Problem to solve:
Transcribe the entries exactly as given and skip whatever images they hold.

Records for this exercise:
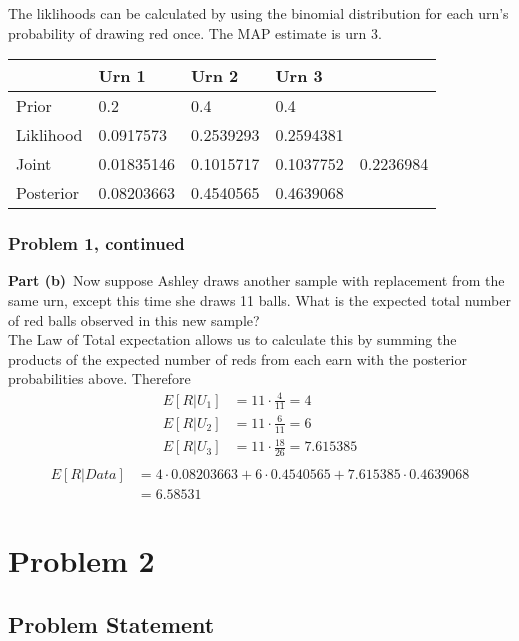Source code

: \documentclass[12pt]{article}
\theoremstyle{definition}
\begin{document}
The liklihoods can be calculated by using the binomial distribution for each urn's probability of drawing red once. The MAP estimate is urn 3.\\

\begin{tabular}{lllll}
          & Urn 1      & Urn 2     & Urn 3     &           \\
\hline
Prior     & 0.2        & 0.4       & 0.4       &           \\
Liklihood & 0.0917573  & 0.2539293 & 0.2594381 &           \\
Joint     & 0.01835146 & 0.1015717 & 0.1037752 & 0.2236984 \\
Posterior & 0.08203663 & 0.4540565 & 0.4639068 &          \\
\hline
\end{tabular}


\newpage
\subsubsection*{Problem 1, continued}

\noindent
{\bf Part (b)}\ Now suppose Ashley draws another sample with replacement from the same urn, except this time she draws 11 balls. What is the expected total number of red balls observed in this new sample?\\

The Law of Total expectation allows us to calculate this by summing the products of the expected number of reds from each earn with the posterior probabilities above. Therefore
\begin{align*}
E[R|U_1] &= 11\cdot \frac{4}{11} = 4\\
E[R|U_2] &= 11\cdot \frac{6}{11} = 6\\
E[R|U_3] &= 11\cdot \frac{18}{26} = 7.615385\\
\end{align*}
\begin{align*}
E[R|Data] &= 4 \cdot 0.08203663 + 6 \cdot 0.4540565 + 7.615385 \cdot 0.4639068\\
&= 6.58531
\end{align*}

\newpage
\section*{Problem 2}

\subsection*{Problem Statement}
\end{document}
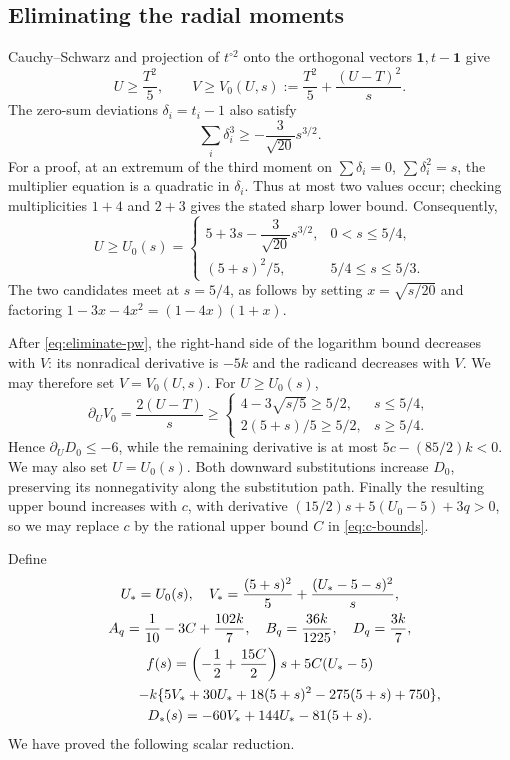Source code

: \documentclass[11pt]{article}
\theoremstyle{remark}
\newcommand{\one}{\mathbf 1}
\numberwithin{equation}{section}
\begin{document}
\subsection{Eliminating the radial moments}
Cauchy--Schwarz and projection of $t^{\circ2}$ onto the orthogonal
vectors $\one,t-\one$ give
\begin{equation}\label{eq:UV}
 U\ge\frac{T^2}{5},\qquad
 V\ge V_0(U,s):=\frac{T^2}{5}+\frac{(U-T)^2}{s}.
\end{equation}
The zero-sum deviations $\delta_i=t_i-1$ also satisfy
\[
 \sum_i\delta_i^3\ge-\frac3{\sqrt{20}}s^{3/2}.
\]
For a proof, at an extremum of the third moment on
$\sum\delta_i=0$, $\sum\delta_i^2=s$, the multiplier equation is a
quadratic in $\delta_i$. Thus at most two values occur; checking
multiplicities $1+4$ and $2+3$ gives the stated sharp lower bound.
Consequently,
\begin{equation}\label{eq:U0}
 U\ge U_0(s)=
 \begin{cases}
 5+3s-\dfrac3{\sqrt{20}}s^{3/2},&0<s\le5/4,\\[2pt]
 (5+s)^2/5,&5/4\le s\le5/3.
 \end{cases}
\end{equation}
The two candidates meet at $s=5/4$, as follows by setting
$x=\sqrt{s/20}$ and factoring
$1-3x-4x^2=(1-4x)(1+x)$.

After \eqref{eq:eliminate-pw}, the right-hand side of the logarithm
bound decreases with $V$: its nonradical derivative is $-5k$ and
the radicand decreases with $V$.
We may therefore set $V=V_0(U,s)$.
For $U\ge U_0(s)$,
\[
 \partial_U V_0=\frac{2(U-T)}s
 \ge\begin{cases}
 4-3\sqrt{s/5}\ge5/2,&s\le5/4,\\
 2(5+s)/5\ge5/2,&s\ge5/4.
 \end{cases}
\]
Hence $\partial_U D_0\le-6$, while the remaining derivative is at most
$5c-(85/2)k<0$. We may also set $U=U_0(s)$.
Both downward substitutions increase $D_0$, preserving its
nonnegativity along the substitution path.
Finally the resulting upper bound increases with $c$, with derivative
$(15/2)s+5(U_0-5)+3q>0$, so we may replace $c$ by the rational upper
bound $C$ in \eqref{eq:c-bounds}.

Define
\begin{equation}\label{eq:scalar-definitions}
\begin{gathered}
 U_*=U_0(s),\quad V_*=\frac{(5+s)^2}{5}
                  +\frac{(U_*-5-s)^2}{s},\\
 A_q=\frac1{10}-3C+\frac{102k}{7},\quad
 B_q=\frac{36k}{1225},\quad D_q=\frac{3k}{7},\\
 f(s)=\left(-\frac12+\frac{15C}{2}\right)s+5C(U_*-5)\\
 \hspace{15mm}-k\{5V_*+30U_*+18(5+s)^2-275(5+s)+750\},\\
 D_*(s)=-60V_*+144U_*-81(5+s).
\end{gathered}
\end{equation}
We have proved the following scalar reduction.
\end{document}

Solution to this problem:
Source code

: \documentclass[12pt]{article}
\theoremstyle{definition}
\begin{document}
The liklihoods can be calculated by using the binomial distribution for each urn's probability of drawing red once. The MAP estimate is urn 3.\\

\begin{tabular}{lllll}
          & Urn 1      & Urn 2     & Urn 3     &           \\
\hline
Prior     & 0.2        & 0.4       & 0.4       &           \\
Liklihood & 0.0917573  & 0.2539293 & 0.2594381 &           \\
Joint     & 0.01835146 & 0.1015717 & 0.1037752 & 0.2236984 \\
Posterior & 0.08203663 & 0.4540565 & 0.4639068 &          \\
\hline
\end{tabular}


\newpage
\subsubsection*{Problem 1, continued}

\noindent
{\bf Part (b)}\ Now suppose Ashley draws another sample with replacement from the same urn, except this time she draws 11 balls. What is the expected total number of red balls observed in this new sample?\\

The Law of Total expectation allows us to calculate this by summing the products of the expected number of reds from each earn with the posterior probabilities above. Therefore
\begin{align*}
E[R|U_1] &= 11\cdot \frac{4}{11} = 4\\
E[R|U_2] &= 11\cdot \frac{6}{11} = 6\\
E[R|U_3] &= 11\cdot \frac{18}{26} = 7.615385\\
\end{align*}
\begin{align*}
E[R|Data] &= 4 \cdot 0.08203663 + 6 \cdot 0.4540565 + 7.615385 \cdot 0.4639068\\
&= 6.58531
\end{align*}

\newpage
\section*{Problem 2}

\subsection*{Problem Statement}
\end{document}
Source code

: \documentclass[11pt]{article}
\theoremstyle{remark}
\newcommand{\one}{\mathbf 1}
\numberwithin{equation}{section}
\begin{document}
\subsection{Eliminating the radial moments}
Cauchy--Schwarz and projection of $t^{\circ2}$ onto the orthogonal
vectors $\one,t-\one$ give
\begin{equation}\label{eq:UV}
 U\ge\frac{T^2}{5},\qquad
 V\ge V_0(U,s):=\frac{T^2}{5}+\frac{(U-T)^2}{s}.
\end{equation}
The zero-sum deviations $\delta_i=t_i-1$ also satisfy
\[
 \sum_i\delta_i^3\ge-\frac3{\sqrt{20}}s^{3/2}.
\]
For a proof, at an extremum of the third moment on
$\sum\delta_i=0$, $\sum\delta_i^2=s$, the multiplier equation is a
quadratic in $\delta_i$. Thus at most two values occur; checking
multiplicities $1+4$ and $2+3$ gives the stated sharp lower bound.
Consequently,
\begin{equation}\label{eq:U0}
 U\ge U_0(s)=
 \begin{cases}
 5+3s-\dfrac3{\sqrt{20}}s^{3/2},&0<s\le5/4,\\[2pt]
 (5+s)^2/5,&5/4\le s\le5/3.
 \end{cases}
\end{equation}
The two candidates meet at $s=5/4$, as follows by setting
$x=\sqrt{s/20}$ and factoring
$1-3x-4x^2=(1-4x)(1+x)$.

After \eqref{eq:eliminate-pw}, the right-hand side of the logarithm
bound decreases with $V$: its nonradical derivative is $-5k$ and
the radicand decreases with $V$.
We may therefore set $V=V_0(U,s)$.
For $U\ge U_0(s)$,
\[
 \partial_U V_0=\frac{2(U-T)}s
 \ge\begin{cases}
 4-3\sqrt{s/5}\ge5/2,&s\le5/4,\\
 2(5+s)/5\ge5/2,&s\ge5/4.
 \end{cases}
\]
Hence $\partial_U D_0\le-6$, while the remaining derivative is at most
$5c-(85/2)k<0$. We may also set $U=U_0(s)$.
Both downward substitutions increase $D_0$, preserving its
nonnegativity along the substitution path.
Finally the resulting upper bound increases with $c$, with derivative
$(15/2)s+5(U_0-5)+3q>0$, so we may replace $c$ by the rational upper
bound $C$ in \eqref{eq:c-bounds}.

Define
\begin{equation}\label{eq:scalar-definitions}
\begin{gathered}
 U_*=U_0(s),\quad V_*=\frac{(5+s)^2}{5}
                  +\frac{(U_*-5-s)^2}{s},\\
 A_q=\frac1{10}-3C+\frac{102k}{7},\quad
 B_q=\frac{36k}{1225},\quad D_q=\frac{3k}{7},\\
 f(s)=\left(-\frac12+\frac{15C}{2}\right)s+5C(U_*-5)\\
 \hspace{15mm}-k\{5V_*+30U_*+18(5+s)^2-275(5+s)+750\},\\
 D_*(s)=-60V_*+144U_*-81(5+s).
\end{gathered}
\end{equation}
We have proved the following scalar reduction.
\end{document}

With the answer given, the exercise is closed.